BEGIN

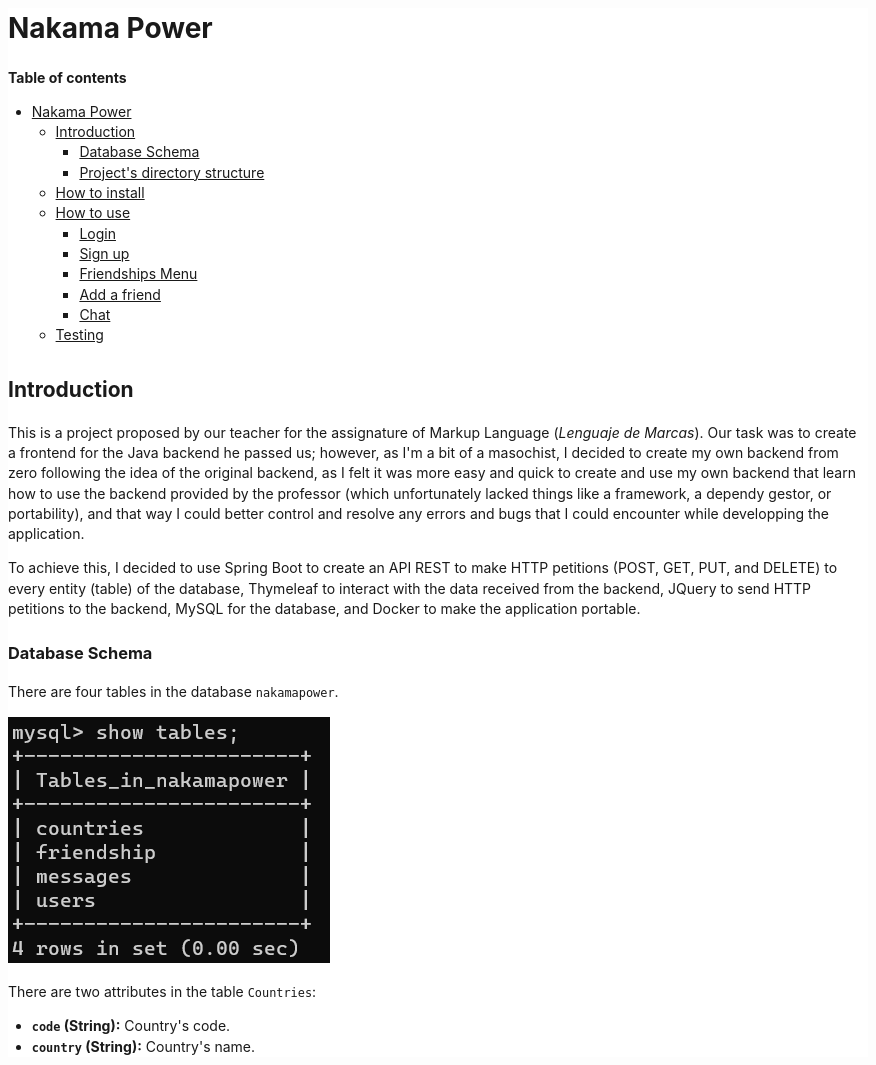 # Nakama Power

**Table of contents**

- [Nakama Power](#nakama-power)
  - [Introduction](#introduction)
    - [Database Schema](#database-schema)
    - [Project's directory structure](#projects-directory-structure)
  - [How to install](#how-to-install)
  - [How to use](#how-to-use)
    - [Login](#login)
    - [Sign up](#sign-up)
    - [Friendships Menu](#friendships-menu)
    - [Add a friend](#add-a-friend)
    - [Chat](#chat)
  - [Testing](#testing)

## Introduction

This is a project proposed by our teacher for the assignature of Markup Language (*Lenguaje de Marcas*). Our task was to create a frontend for the Java backend he passed us; however, as I'm a bit of a masochist, I decided to create my own backend from zero following the idea of the original backend, as I felt it was more easy and quick to create and use my own backend that learn how to use the backend provided by the professor (which unfortunately lacked things like a framework, a dependy gestor, or portability), and that way I could better control and resolve any errors and bugs that I could encounter while developping the application.   

To achieve this, I decided to use Spring Boot to create an API REST to make HTTP petitions (POST, GET, PUT, and DELETE) to every entity (table) of the database, Thymeleaf to interact with the data received from the backend, JQuery to send HTTP petitions to the backend, MySQL for the database, and Docker to make the application portable.   

### Database Schema

There are four tables in the database `nakamapower`.

![MySQL - Tables](./docs/mysql_tables.png)

There are two attributes in the table `Countries`:
- **`code` (String):** Country's code.
- **`country` (String):** Country's name.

END

- **What the task requires**:
No line should appear in the answer except those from the one containing "There are four" through the last line of the listing, each retyped exactly.

- **Task output**:
There are four tables in the database `nakamapower`.

![MySQL - Tables](./docs/mysql_tables.png)

There are two attributes in the table `Countries`:
- **`code` (String):** Country's code.
- **`country` (String):** Country's name.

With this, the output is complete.